You need to implement the forward function of the `linear` class in [nn/operators.py](nn/operators.py).

The input consists of N data points, each with in_features channels, Output consists of N data points with out_features channels.

You can test your implementation by restarting jupyter notebook kernel and running the following:

In [None]:
import numpy as np
import warnings
warnings.filterwarnings('ignore')

from nn.layers import Linear
from utils.tools import rel_error

from keras import Sequential
from keras.layers import Dense

batch_size = 10
in_features = 3
out_features = 10
input = np.random.uniform(size=(batch_size, in_features))

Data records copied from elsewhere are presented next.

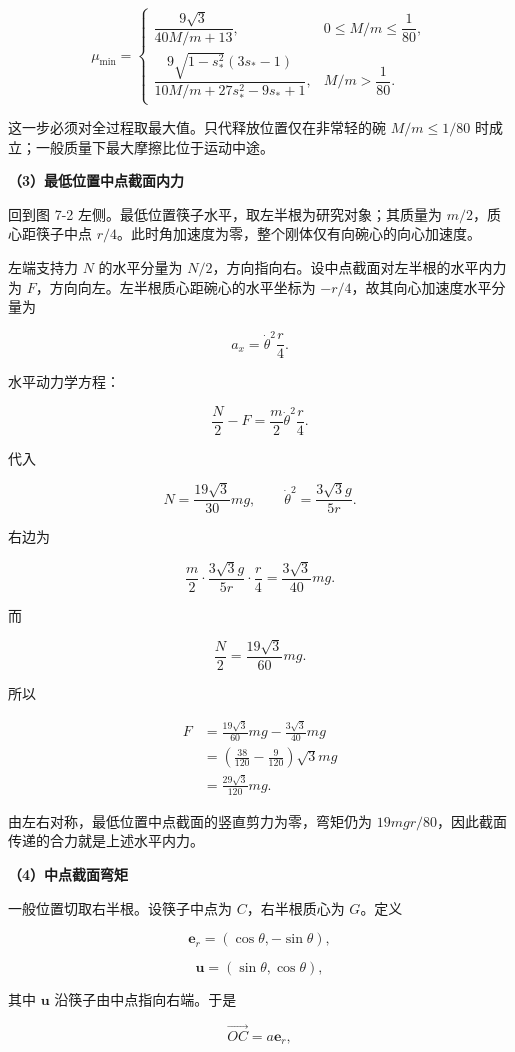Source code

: \documentclass[12pt,a4paper,UTF8]{ctexart}
\begin{document}
\[\boxed{
\mu_{\min}=
\begin{cases}
\dfrac{9\sqrt3}{40M/m+13},&0\le M/m\le\dfrac1{80},\\[1.1em]
\dfrac{9\sqrt{1-s_*^2}(3s_*-1)}{10M/m+27s_*^2-9s_*+1},&M/m>\dfrac1{80}.
\end{cases}
}\]

这一步必须对全过程取最大值。只代释放位置仅在非常轻的碗 \(M/m\le1/80\)
时成立；一般质量下最大摩擦比位于运动中途。

\textbf{（3）最低位置中点截面内力}

回到图 7-2 左侧。最低位置筷子水平，取左半根为研究对象；其质量为
\(m/2\)，质心距筷子中点
\(r/4\)。此时角加速度为零，整个刚体仅有向碗心的向心加速度。

左端支持力 \(N\) 的水平分量为
\(N/2\)，方向指向右。设中点截面对左半根的水平内力为
\(F\)，方向向左。左半根质心距碗心的水平坐标为
\(-r/4\)，故其向心加速度水平分量为

\[a_x=\dot\theta^2\frac r4.\]

水平动力学方程：

\[\frac N2-F=\frac m2\dot\theta^2\frac r4.\]

代入

\[N=\frac{19\sqrt3}{30}mg,\qquad
\dot\theta^2=\frac{3\sqrt3g}{5r}.\]

右边为

\[\frac m2\cdot\frac{3\sqrt3g}{5r}\cdot\frac r4
=\frac{3\sqrt3}{40}mg.\]

而

\[\frac N2=\frac{19\sqrt3}{60}mg.\]

所以

\[\begin{aligned}
F
&=\frac{19\sqrt3}{60}mg-\frac{3\sqrt3}{40}mg\\
&=\left(\frac{38}{120}-\frac9{120}\right)\sqrt3mg\\
&=\boxed{\frac{29\sqrt3}{120}mg}.
\end{aligned}\]

由左右对称，最低位置中点截面的竖直剪力为零，弯矩仍为
\(19mgr/80\)，因此截面传递的合力就是上述水平内力。

\textbf{（4）中点截面弯矩}

一般位置切取右半根。设筷子中点为 \(C\)，右半根质心为 \(G\)。定义

\[\bm e_r=(\cos\theta,-\sin\theta),\]

\[\bm u=(\sin\theta,\cos\theta),\]

其中 \(\bm u\) 沿筷子由中点指向右端。于是

\[\overrightarrow{OC}=a\bm e_r,\]
\end{document}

linear = Linear(in_features, out_features)
out = linear.forward(input)

keras_linear = Sequential()
layer1 = Dense(out_features, input_shape = (in_features,))
keras_linear.add(layer1) 
keras_out = keras_linear.predict(input, batch_size=batch_size) ##specify the shape of weight matrix
keras_linear.layers[0].set_weights([linear.weights, linear.bias])
keras_out = keras_linear.predict(input, batch_size=batch_size)

print('Relative error (<1e-6 will be fine): ', rel_error(out, keras_out))

### Backward function of linear operator
 
You need to implement the backward function for the `linear` class in the file [nn/operators.py](nn/operators.py). 

When you are done, restart jupyter notebook and run the following to check your backward implementation. 

In [None]:
from nn.layers import Linear
import numpy as np
from utils.check_grads_cnn import check_grads_layer

batch = 10
in_features = 3
out_features = 10

input = np.random.uniform(size=(batch, in_features))
out_grad = np.random.uniform(size=(batch, out_features))

linear = Linear(in_features, out_features)

check_grads_layer(linear, input, out_grad)

## Leaky_ReLU

Leaky_ReLU (in nn/layer.py) implements leaky relu. It calls the forward and backward funtion of the leaky_relu class in [nn/operatiors.py](nn/operators.py) to do the real operations. 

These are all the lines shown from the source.